This is an application, pursuant to article 78 of the CPLR, in the nature of mandamus, for an order directing the return to petitioner of certain moneys deposited by him and which are in the Department of Probation.
Petitioner originally pleaded guilty to grand larceny in the second degree and, with the approval of the court, instituted a restitution program, pursuant to which he made deposits with the' Probation Department totaling $5,936. This was done because the court had under consideration the possibility of a sentence of probation to be imposed on the petitioner.

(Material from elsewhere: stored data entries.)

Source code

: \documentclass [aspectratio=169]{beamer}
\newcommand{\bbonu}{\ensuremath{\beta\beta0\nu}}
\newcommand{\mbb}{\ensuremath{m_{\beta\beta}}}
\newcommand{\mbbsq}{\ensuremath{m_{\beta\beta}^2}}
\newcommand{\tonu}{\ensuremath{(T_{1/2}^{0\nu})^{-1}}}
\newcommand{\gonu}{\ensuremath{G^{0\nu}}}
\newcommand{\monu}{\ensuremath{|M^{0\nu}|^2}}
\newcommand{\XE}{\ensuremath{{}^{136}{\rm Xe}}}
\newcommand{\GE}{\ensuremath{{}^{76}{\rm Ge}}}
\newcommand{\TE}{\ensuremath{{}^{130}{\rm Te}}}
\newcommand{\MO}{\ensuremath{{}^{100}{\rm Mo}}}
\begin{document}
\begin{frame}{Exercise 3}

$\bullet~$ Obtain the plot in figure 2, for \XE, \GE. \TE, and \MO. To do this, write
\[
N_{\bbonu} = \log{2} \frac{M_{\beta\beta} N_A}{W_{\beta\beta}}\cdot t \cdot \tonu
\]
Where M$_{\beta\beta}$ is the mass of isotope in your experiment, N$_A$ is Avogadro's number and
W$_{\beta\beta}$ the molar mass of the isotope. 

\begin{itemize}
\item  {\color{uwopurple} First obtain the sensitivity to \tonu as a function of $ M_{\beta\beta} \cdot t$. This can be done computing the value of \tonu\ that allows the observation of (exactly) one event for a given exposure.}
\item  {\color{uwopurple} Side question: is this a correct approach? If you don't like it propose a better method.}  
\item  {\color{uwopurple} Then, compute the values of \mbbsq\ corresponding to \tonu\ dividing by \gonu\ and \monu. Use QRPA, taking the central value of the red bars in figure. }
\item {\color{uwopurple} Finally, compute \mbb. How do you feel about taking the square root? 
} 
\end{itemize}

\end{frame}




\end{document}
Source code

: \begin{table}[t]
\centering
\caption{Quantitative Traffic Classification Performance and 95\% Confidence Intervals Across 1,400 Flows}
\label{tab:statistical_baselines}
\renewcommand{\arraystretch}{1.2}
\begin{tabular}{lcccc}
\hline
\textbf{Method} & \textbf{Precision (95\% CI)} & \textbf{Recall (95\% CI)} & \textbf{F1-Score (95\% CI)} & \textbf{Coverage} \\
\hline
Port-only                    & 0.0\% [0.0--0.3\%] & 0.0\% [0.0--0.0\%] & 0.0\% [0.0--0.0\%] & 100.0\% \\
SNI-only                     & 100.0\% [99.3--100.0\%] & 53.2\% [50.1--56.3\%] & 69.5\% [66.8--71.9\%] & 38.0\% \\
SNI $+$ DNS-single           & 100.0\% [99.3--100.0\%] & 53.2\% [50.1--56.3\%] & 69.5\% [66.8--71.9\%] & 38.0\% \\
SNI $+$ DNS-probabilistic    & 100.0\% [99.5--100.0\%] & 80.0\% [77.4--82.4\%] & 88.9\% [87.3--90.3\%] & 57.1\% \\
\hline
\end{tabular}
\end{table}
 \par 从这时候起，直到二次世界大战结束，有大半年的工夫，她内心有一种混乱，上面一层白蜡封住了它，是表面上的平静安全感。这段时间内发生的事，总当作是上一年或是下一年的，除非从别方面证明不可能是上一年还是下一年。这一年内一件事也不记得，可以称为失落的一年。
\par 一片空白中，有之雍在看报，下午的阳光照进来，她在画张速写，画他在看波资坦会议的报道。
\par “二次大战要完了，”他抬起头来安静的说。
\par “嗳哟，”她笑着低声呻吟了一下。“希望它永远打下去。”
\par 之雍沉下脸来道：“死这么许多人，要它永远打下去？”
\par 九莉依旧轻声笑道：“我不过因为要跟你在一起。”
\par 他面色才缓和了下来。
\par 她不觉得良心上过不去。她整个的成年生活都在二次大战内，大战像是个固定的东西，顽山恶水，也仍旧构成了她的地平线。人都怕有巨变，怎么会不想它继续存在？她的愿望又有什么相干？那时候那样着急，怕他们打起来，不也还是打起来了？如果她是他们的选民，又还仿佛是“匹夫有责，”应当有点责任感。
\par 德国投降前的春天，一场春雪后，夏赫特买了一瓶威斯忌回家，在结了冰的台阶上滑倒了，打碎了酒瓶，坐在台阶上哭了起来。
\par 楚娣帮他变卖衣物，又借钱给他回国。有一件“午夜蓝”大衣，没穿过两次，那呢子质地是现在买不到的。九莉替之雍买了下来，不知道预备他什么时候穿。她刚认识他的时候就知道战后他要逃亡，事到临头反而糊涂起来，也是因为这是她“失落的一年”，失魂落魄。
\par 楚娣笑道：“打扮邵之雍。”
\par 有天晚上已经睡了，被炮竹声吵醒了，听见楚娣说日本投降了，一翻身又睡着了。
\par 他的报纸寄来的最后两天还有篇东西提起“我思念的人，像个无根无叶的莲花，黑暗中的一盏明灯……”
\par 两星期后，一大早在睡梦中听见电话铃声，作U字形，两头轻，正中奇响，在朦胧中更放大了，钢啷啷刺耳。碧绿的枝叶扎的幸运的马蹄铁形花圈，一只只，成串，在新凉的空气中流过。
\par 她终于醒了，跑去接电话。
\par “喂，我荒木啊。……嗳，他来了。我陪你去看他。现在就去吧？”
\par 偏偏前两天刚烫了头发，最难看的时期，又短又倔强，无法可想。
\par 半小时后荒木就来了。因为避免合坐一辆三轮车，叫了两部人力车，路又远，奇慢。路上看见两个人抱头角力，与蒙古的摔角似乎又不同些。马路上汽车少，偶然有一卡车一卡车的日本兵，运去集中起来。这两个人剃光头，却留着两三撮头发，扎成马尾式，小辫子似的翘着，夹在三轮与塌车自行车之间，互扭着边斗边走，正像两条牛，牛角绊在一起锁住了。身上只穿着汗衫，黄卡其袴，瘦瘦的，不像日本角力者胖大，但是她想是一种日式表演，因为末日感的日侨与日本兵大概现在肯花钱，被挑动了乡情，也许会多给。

However, the court eventually decided that it could not give petitioner a sentence of probation and it allowed him to withdraw his plea of guilty and reinstituted the plea of not guilty and directed as follows: “Probation escrow money to be
returned to defendant This, obviously, was in accordance with the long-established practice that, when a court cannot comply with terms which had previously been negotiated *92between it and a defendant, the defendant is entitled to be restored to his status quo before the guilty plea was accepted. Our dissenting colleagué concedes “ undoubtedly when a plea is permitted to be withdrawn all terms and conditions of the plea are included, and the situation is as if the plea had never been entered”.
Following the withdrawal of the guilty plea, petitioner appeared before another Justice of the court and pleaded guilty to grand larceny in the second degree. He was sentenced to one year in prison.
The sentencing Judge refused to direct the return of the money which was in the possession of the Probation Department, despite the prior order of another Justice of the court. As a result, this proceeding has been instituted.
Restitution, as distinguished from a fine, can only be imposed, upon a conviction, as a condition of probation or of conditional discharge. Paragraph (f) of subdivision 2 of section 65.10 of the Penal Law reads in part:
' “When imposing a sentence of probation or of conditional discharge, the court may, as a condition of the sentence, require that the defendant:
“ (f) Make restitution of the fruits of his offense or make reparation, in an amount he can afford to pay, for the loss or damage caused thereby.” Respondents have cited no authority which challenges the rule that, in view of the last-cited section, restitution can be imposed only pursuant to probation or conditional discharge.
Restitution is not a means to recover damages in a criminal action. It is a procedure whereby, in á proper case, the court has discretion to place a defendant on probation and at the same time not allow him to profit by his criminal act. In the absence óf a statutory provision, criminal courts have no power to direct reparation or restitution. (People v. Grago, 24 Misc 2d 739.)
We have noted the cogent reasoning of our dissenting colleague in support of his conclusion that the money should not be returned to the petitioner on principles of equity. It would be a forceful argument if it were presented to the. Legislature to the end that it might consider the advisability of a change in the law. But, as the law is now written, we can only take such action as is circumscribed therein.
We have considered the argument of the respondents to the effect that the Statute of Limitations applies to this proceeding because the petitioner failed to bring it within four months, as required by CPLR 217. We find this to be without merit *93because the clear legal right to relief, upon which this proceeding is founded, did not accrue until July 9, 1973, when the petitioner was finally sentenced and given a prison term instead of probation or conditional discharge.
The petition herein for an order directing the return to petitioner of the money now on deposit in the Department of Probation should be granted, without costs.